- _Requirement_
Without carrying over a single picture, write out the records below exactly.

Plain-text document sources:
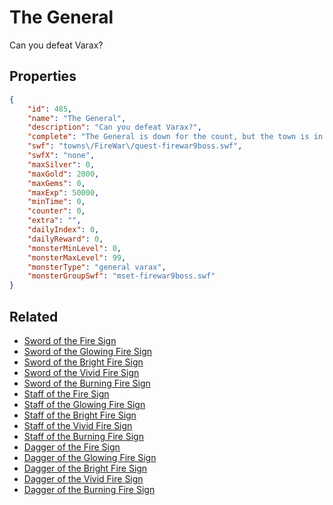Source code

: # The General

Can you defeat Varax?

## Properties

```json
{
    "id": 485,
    "name": "The General",
    "description": "Can you defeat Varax?",
    "complete": "The General is down for the count, but the town is in ashes... and lots of friends are missing...",
    "swf": "towns\/FireWar\/quest-firewar9boss.swf",
    "swfX": "none",
    "maxSilver": 0,
    "maxGold": 2000,
    "maxGems": 0,
    "maxExp": 50000,
    "minTime": 0,
    "counter": 0,
    "extra": "",
    "dailyIndex": 0,
    "dailyReward": 0,
    "monsterMinLevel": 0,
    "monsterMaxLevel": 99,
    "monsterType": "general varax",
    "monsterGroupSwf": "mset-firewar9boss.swf"
}
```

## Related

- [Sword of the Fire Sign](../items/2765-sword-of-the-fire-sign.md)
- [Sword of the Glowing Fire Sign](../items/2766-sword-of-the-glowing-fire-sign.md)
- [Sword of the Bright Fire Sign](../items/2767-sword-of-the-bright-fire-sign.md)
- [Sword of the Vivid Fire Sign](../items/2768-sword-of-the-vivid-fire-sign.md)
- [Sword of the Burning Fire Sign](../items/2769-sword-of-the-burning-fire-sign.md)
- [Staff of the Fire Sign](../items/2770-staff-of-the-fire-sign.md)
- [Staff of the Glowing Fire Sign](../items/2771-staff-of-the-glowing-fire-sign.md)
- [Staff of the Bright Fire Sign](../items/2772-staff-of-the-bright-fire-sign.md)
- [Staff of the Vivid Fire Sign](../items/2773-staff-of-the-vivid-fire-sign.md)
- [Staff of the Burning Fire Sign](../items/2774-staff-of-the-burning-fire-sign.md)
- [Dagger of the Fire Sign](../items/2775-dagger-of-the-fire-sign.md)
- [Dagger of the Glowing Fire Sign](../items/2776-dagger-of-the-glowing-fire-sign.md)
- [Dagger of the Bright Fire Sign](../items/2777-dagger-of-the-bright-fire-sign.md)
- [Dagger of the Vivid Fire Sign](../items/2778-dagger-of-the-vivid-fire-sign.md)
- [Dagger of the Burning Fire Sign](../items/2779-dagger-of-the-burning-fire-sign.md)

- _Output below_
Source code

: # The General

Can you defeat Varax?

## Properties

```json
{
    "id": 485,
    "name": "The General",
    "description": "Can you defeat Varax?",
    "complete": "The General is down for the count, but the town is in ashes... and lots of friends are missing...",
    "swf": "towns\/FireWar\/quest-firewar9boss.swf",
    "swfX": "none",
    "maxSilver": 0,
    "maxGold": 2000,
    "maxGems": 0,
    "maxExp": 50000,
    "minTime": 0,
    "counter": 0,
    "extra": "",
    "dailyIndex": 0,
    "dailyReward": 0,
    "monsterMinLevel": 0,
    "monsterMaxLevel": 99,
    "monsterType": "general varax",
    "monsterGroupSwf": "mset-firewar9boss.swf"
}
```

## Related

- [Sword of the Fire Sign](../items/2765-sword-of-the-fire-sign.md)
- [Sword of the Glowing Fire Sign](../items/2766-sword-of-the-glowing-fire-sign.md)
- [Sword of the Bright Fire Sign](../items/2767-sword-of-the-bright-fire-sign.md)
- [Sword of the Vivid Fire Sign](../items/2768-sword-of-the-vivid-fire-sign.md)
- [Sword of the Burning Fire Sign](../items/2769-sword-of-the-burning-fire-sign.md)
- [Staff of the Fire Sign](../items/2770-staff-of-the-fire-sign.md)
- [Staff of the Glowing Fire Sign](../items/2771-staff-of-the-glowing-fire-sign.md)
- [Staff of the Bright Fire Sign](../items/2772-staff-of-the-bright-fire-sign.md)
- [Staff of the Vivid Fire Sign](../items/2773-staff-of-the-vivid-fire-sign.md)
- [Staff of the Burning Fire Sign](../items/2774-staff-of-the-burning-fire-sign.md)
- [Dagger of the Fire Sign](../items/2775-dagger-of-the-fire-sign.md)
- [Dagger of the Glowing Fire Sign](../items/2776-dagger-of-the-glowing-fire-sign.md)
- [Dagger of the Bright Fire Sign](../items/2777-dagger-of-the-bright-fire-sign.md)
- [Dagger of the Vivid Fire Sign](../items/2778-dagger-of-the-vivid-fire-sign.md)
- [Dagger of the Burning Fire Sign](../items/2779-dagger-of-the-burning-fire-sign.md)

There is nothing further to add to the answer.